The London-listed company said SRK’s “in the ground” valuation of the company was $90-110 million, versus $60-80 million when the firm was admitted to London’s Alternative Investment Market in March.
Amur Minerals said in a statement the valuation was based on a nickel price of $5.80 per lb and a copper price of $1.40 per lb.
“There is significant potential to increase resources in the areas we have drilled and other vast areas where our information is still limited,” Amur Minerals CEO Robin Young said.
The company said its overall resource had increased to 53.3 million tonnes with an average nickel grade of 0.48 percent and copper grade of 0.14 percent. This represented 254,500 tonnes of nickel and 73,000 tonnes of copper, the company said.
Amur Minerals is the sole owner of the Kun-Manie licence in the Amur region of eastern Russia. At the time of the company’s IPO, the deposit’s Vodorazdelny and Ikenskoye zones held 209,000 tonnes of nickel and 58,500 tonnes of copper.
Since then, Amur has added two zones, Maly Krumkon and Falcon, and acquired rights to a separate deposit, Anadjakan, in Khabarovsk region. The company said the addition of Maly Krumkon and increased confidence in resource statements were the main reasons for the higher valuation.
Nickel , which adds strength and sheen to stainless steel, has doubled in value in the last 12 months.
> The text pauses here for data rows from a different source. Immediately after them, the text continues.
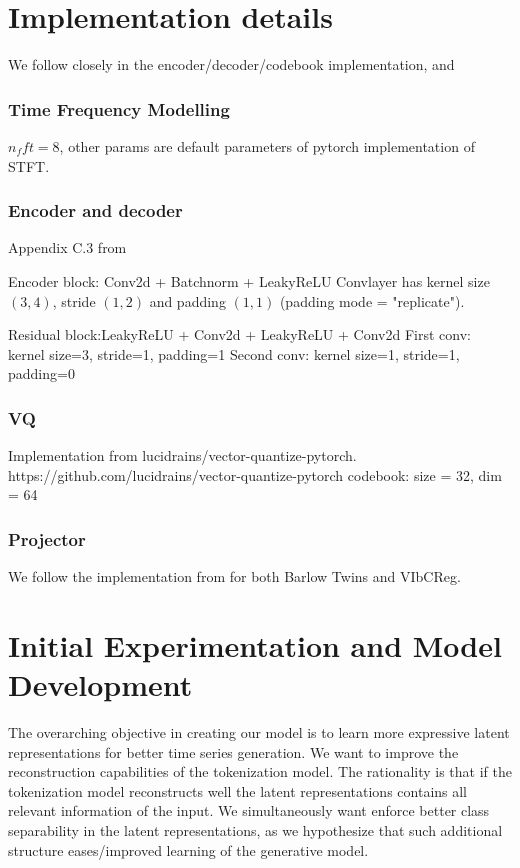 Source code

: \documentclass[../../thesis.tex]{subfiles}
\begin{document}
\section{Implementation details}
We follow \cite{TimeVQVAE} closely in the encoder/decoder/codebook implementation, and 

\subsubsection{Time Frequency Modelling}
$n_fft = 8$, other params are default parameters of pytorch implementation of STFT. 

\subsubsection{Encoder and decoder}
Appendix C.3 from \cite{TimeVQVAE}\newline

Encoder block: Conv2d + Batchnorm + LeakyReLU \newline
Convlayer has kernel size $(3,4)$, stride $(1,2)$ and padding $(1,1)$ (padding mode = "replicate"). \newline

Residual block:LeakyReLU + Conv2d + LeakyReLU + Conv2d\newline
First conv: kernel size=3, stride=1, padding=1\newline
Second conv: kernel size=1, stride=1, padding=0\newline


\subsubsection{VQ}
Implementation from lucidrains/vector-quantize-pytorch.
https://github.com/lucidrains/vector-quantize-pytorch \newline
codebook: size = 32, dim = 64 

\subsubsection{Projector}
We follow the implementation from \cite{lee2024computer} for both Barlow Twins and VIbCReg.

\section{Initial Experimentation and Model Development}

The overarching objective in creating our model is to learn more expressive latent representations for better time series generation. We want to improve the reconstruction capabilities of the tokenization model. The rationality is that if the tokenization model reconstructs well the latent representations contains all relevant information of the input. We simultaneously want enforce better class separability in the latent representations, as we hypothesize that such additional structure eases/improved learning of the generative model.\newline
\end{document}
Copper is trading about 25 percent higher than a year ago.
Young told Reuters in October mining at Kun-Manie could potentially begin in 2010 but that 2012 was a more realistic target. The deposit also contains some palladium and platinum.
Kun-Manie is located 700 km (435 miles) north of Blagoveshchensk, the capital of the Amur region and the only Russian city sharing a border with China. It was first mapped by Soviet geologists in the 1950s and Canadian miner Falconbridge Ltd. conducted a review between 1999 and 2002.
Amur, incorporated in the British Virgin Islands, acquired a five-year exploration licence for Kun-Manie in 2004. The Anadjakan licence, acquired last year, is also valid for five years.